Joe Biden chose the right time to win a primary for the first time in three attempts at the presidency. Or maybe a better way to put it is if Biden hadn’t won South Carolina yesterday, it would have been his last presidential primary. Instead, by finishing almost thirty points ahead of Bernie Sanders, Biden dominated in South Carolina and breathed new life into his flagging campaign. Over the past few days, Biden has been campaigning like he actually wanted to win the presidency and not like someone who is running out of a sense of obligation. Perhaps that burst of enthusiasm and newfound focus helped drive up his numbers in South Carolina, where the playing field was heavily tilted in his direction. Biden has a long history in the state and the older African American electorate that turned out yesterday was customized to his strengths. He had long said that South Carolina would be his firewall, and with fire about to consume his campaign, he needed it. 

Biden hopes to use his massive South Carolina victory to consolidate establishment Democrats in his camp in an effort to prevent Bernie Sanders from becoming the Democratic nominee. He hammered these intentions in a fiery victory speech in Columbia last night, calling his supporters “the heart of the Democratic Party” and saying the options are to “win big” by building an inclusive coalition or lose by nominating a candidate who’s promising a revolution that “most Americans don’t want.”

This has been Biden’s pitch all along, and it resonates among mainstream Democrats with an urgency it did not have before Sanders emerged as the party frontrunner. Still, there is a gaping hole in the center of Biden’s claim that the way he wins is by “bringing Americans together of every race, ethnicity, gender, economic station, Democrats, Republicans, independents, people of every stripe, just like we did here in South Carolina.” That hole, of course, is Biden didn’t come anywhere close to building a diverse coalition in South Carolina any more than Bernie did in a Nevada electorate dominated by younger blue collar Latino voters or Mayor Pete did in predominately white Iowa and New Hampshire. 

This won’t stop party regulars from trying to turbocharge Biden’s victory. After Michael Bloomberg’s disastrous debate debut, the preferred alignment of the conventional class is a revitalized Biden as the front man with Bloomberg’s billions powering his general election campaign. For this to happen, Biden would have to be the beneficiary of a momentum boost in a year when victories in one state have not carried over to the next. Pete’s delegate edge in Iowa did not translate into a New Hampshire win just like Bernie’s Nevada blowout did not help him last night. It could be different for Biden if establishment support coalesces behind him, but the reason we haven’t seen a bandwagon effect take hold is precisely because no candidate has built the kind of coalition Biden has promised. 

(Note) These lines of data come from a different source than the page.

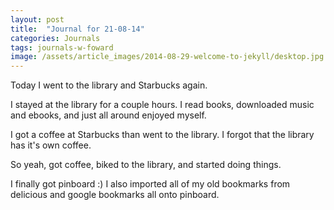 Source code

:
 ```yaml
---
layout: post
title:  "Journal for 21-08-14"
categories: Journals
tags: journals-w-foward
image: /assets/article_images/2014-08-29-welcome-to-jekyll/desktop.jpg
---
```




Today I went to the library and Starbucks again.

I stayed at the library for a couple hours. I read books, downloaded music and ebooks, and just all around enjoyed myself.

I got a coffee at Starbucks than went to the library. I forgot that the library has it's own coffee.

So yeah, got coffee, biked to the library, and started doing things.

I finally got pinboard :) I also imported all of my old bookmarks from delicious and google bookmarks all onto pinboard.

And South Carolina did not erase Biden’s other weaknesses. He is still powered by the same organization that produced brutal fourth and fifth place finishes in Iowa and New Hampshire, which would have ended his candidacy in any other cycle. Yesterday’s win will help him replenish his dry coffers, but not in time to make a difference when the campaign turns national on Tuesday. Biden bet everything on South Carolina, dumping $1 million into the tiny state with only $600,000 available for advertising in the 14 Super Tuesday states combined. Bernie, in contrast, has spent $15.5 million on Super Tuesday advertising. Bloomberg has spent $183 million. 

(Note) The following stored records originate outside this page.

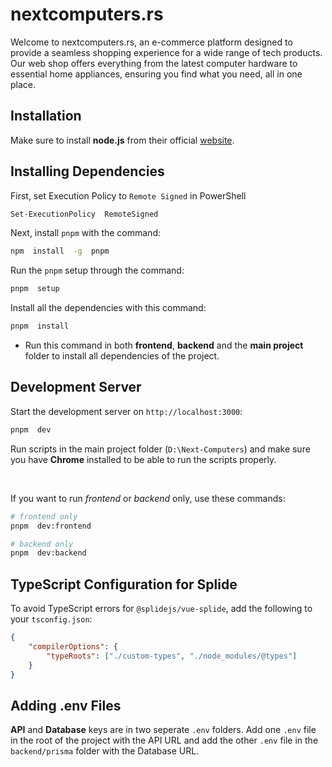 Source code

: # nextcomputers.rs

Welcome to nextcomputers.rs, an e-commerce platform designed to provide a seamless shopping experience for a wide range of tech products. Our web shop offers everything from the latest computer hardware to essential home appliances, ensuring you find what you need, all in one place.

## Installation

Make sure to install **node.js** from their official [website](https://nodejs.org/en).

## Installing Dependencies

First, set Execution Policy to `Remote Signed` in PowerShell

```bash
Set-ExecutionPolicy  RemoteSigned
```

Next, install `pnpm` with the command:

```bash
npm  install  -g  pnpm
```

Run the `pnpm` setup through the command:

```bash
pnpm  setup
```

Install all the dependencies with this command:

```bash
pnpm  install
```

-   Run this command in both **frontend**, **backend** and the **main project** folder to install all dependencies of the project.

## Development Server

Start the development server on `http://localhost:3000`:

```bash
pnpm  dev
```

Run scripts in the main project folder (`D:\Next-Computers`) and make sure you have **Chrome** installed to be able to run the scripts properly.

<br/>

If you want to run _frontend_ or _backend_ only, use these commands:

```bash
# frontend only
pnpm  dev:frontend

# backend only
pnpm  dev:backend
```

## TypeScript Configuration for Splide

To avoid TypeScript errors for `@splidejs/vue-splide`, add the following to your `tsconfig.json`:

```json
{
    "compilerOptions": {
        "typeRoots": ["./custom-types", "./node_modules/@types"]
    }
}
```

## Adding .env Files

**API** and **Database** keys are in two seperate `.env` folders. Add one `.env` file in the root of the project with the API URL and add the other `.env` file in the `backend/prisma` folder with the Database URL.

Then there is the delegate math, which remains Sanders’ best friend. Consider that Biden overpowered Bernie yesterday, taking almost half the vote to Bernie’s 20%. But with only two candidates clearing the 15% eligibility threshold, Bernie walked away with 25% of the delegates and maintained his lead overall. Biden surged into second place but nonetheless lags behind after about as convincing a victory as you’re going to see this year. Unless and until a candidate actually builds a coalition that can appeal across constituencies, this is likely to remain a delegate hunt rather than a contest won on momentum. That means 15% remains the magic number, not the number of states won. Tom Steyer dropped out yesterday when he did not see a path to add to the zero delegates he had won in the first four contests. 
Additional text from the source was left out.